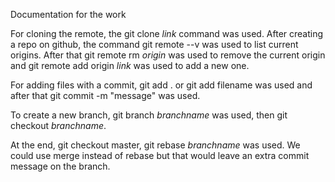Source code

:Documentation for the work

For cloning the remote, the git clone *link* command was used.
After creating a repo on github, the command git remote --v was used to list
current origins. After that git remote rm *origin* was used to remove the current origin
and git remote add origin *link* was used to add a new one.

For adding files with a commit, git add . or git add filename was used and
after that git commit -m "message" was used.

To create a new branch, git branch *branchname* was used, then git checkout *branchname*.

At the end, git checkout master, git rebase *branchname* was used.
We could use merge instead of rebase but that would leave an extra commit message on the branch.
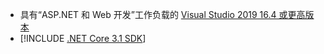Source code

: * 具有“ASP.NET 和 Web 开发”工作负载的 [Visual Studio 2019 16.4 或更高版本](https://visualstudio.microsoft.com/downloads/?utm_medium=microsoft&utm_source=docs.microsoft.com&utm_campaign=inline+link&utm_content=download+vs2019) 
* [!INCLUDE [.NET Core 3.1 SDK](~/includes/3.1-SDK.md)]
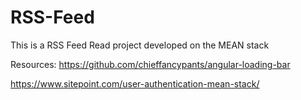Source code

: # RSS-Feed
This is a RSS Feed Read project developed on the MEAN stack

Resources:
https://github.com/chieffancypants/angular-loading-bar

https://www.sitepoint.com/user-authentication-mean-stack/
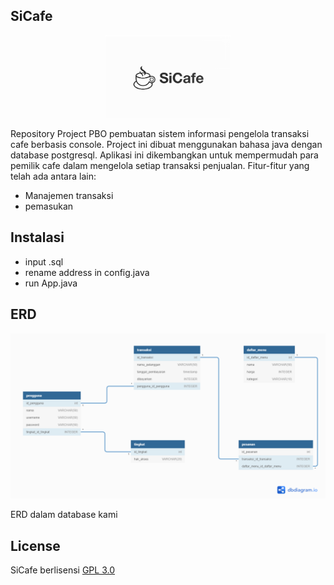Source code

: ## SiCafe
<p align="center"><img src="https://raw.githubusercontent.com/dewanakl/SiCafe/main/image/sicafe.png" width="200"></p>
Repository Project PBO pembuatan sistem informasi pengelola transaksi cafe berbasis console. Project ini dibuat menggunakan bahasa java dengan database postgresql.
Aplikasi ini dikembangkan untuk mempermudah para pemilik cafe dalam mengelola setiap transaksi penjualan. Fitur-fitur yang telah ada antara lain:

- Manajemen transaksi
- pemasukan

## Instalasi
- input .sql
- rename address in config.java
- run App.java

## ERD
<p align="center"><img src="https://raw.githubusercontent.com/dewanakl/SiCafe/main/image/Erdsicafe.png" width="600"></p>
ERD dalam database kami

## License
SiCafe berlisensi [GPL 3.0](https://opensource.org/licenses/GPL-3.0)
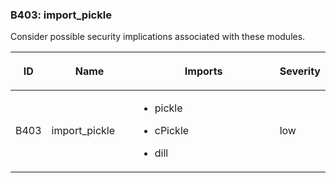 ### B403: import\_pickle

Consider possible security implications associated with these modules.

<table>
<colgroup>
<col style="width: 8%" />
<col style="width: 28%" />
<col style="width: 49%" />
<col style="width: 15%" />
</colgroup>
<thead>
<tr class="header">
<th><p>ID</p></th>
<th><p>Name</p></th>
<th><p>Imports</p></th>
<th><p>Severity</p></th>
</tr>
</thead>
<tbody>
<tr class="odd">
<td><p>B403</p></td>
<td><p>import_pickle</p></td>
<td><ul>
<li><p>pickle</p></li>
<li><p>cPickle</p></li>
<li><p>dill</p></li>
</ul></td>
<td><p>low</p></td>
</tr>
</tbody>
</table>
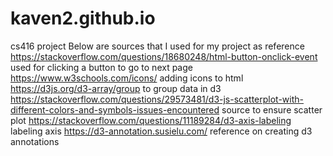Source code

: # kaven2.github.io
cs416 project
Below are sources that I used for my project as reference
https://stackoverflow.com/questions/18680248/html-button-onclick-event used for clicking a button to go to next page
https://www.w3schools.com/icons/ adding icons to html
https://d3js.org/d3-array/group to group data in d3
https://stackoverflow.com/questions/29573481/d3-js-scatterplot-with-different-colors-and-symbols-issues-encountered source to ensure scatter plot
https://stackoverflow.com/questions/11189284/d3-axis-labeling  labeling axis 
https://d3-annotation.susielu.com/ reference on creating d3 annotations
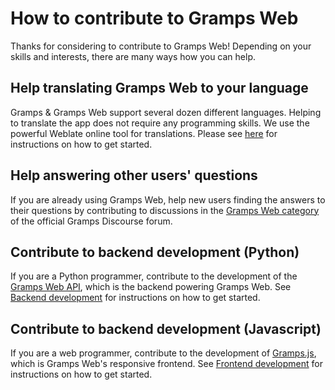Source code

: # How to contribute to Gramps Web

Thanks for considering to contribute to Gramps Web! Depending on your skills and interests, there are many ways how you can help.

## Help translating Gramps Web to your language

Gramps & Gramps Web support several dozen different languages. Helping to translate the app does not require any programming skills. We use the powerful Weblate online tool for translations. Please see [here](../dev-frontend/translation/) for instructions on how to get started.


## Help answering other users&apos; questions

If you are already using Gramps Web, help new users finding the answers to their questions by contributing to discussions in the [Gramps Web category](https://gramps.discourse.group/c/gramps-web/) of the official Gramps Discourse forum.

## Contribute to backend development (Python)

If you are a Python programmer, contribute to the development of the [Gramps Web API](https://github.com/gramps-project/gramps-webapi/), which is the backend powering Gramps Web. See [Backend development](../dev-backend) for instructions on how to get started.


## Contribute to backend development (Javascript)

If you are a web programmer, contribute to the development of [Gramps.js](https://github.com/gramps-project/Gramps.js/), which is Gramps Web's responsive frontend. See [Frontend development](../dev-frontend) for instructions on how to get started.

====

ABOUT THIS TASK: Transcribe, from the material above, the stretch starting at the line with "Repository Project PBO" and ending at the line with "to next page", both included, exactly. Do not carry over pictures.

RESULT BELOW:
Repository Project PBO pembuatan sistem informasi pengelola transaksi cafe berbasis console. Project ini dibuat menggunakan bahasa java dengan database postgresql.
Aplikasi ini dikembangkan untuk mempermudah para pemilik cafe dalam mengelola setiap transaksi penjualan. Fitur-fitur yang telah ada antara lain:

- Manajemen transaksi
- pemasukan

## Instalasi
- input .sql
- rename address in config.java
- run App.java

## ERD
<p align="center"><img src="https://raw.githubusercontent.com/dewanakl/SiCafe/main/image/Erdsicafe.png" width="600"></p>
ERD dalam database kami

## License
SiCafe berlisensi [GPL 3.0](https://opensource.org/licenses/GPL-3.0)
 ### B403: import\_pickle

Consider possible security implications associated with these modules.

<table>
<colgroup>
<col style="width: 8%" />
<col style="width: 28%" />
<col style="width: 49%" />
<col style="width: 15%" />
</colgroup>
<thead>
<tr class="header">
<th><p>ID</p></th>
<th><p>Name</p></th>
<th><p>Imports</p></th>
<th><p>Severity</p></th>
</tr>
</thead>
<tbody>
<tr class="odd">
<td><p>B403</p></td>
<td><p>import_pickle</p></td>
<td><ul>
<li><p>pickle</p></li>
<li><p>cPickle</p></li>
<li><p>dill</p></li>
</ul></td>
<td><p>low</p></td>
</tr>
</tbody>
</table>
Source code

: # kaven2.github.io
cs416 project
Below are sources that I used for my project as reference
https://stackoverflow.com/questions/18680248/html-button-onclick-event used for clicking a button to go to next page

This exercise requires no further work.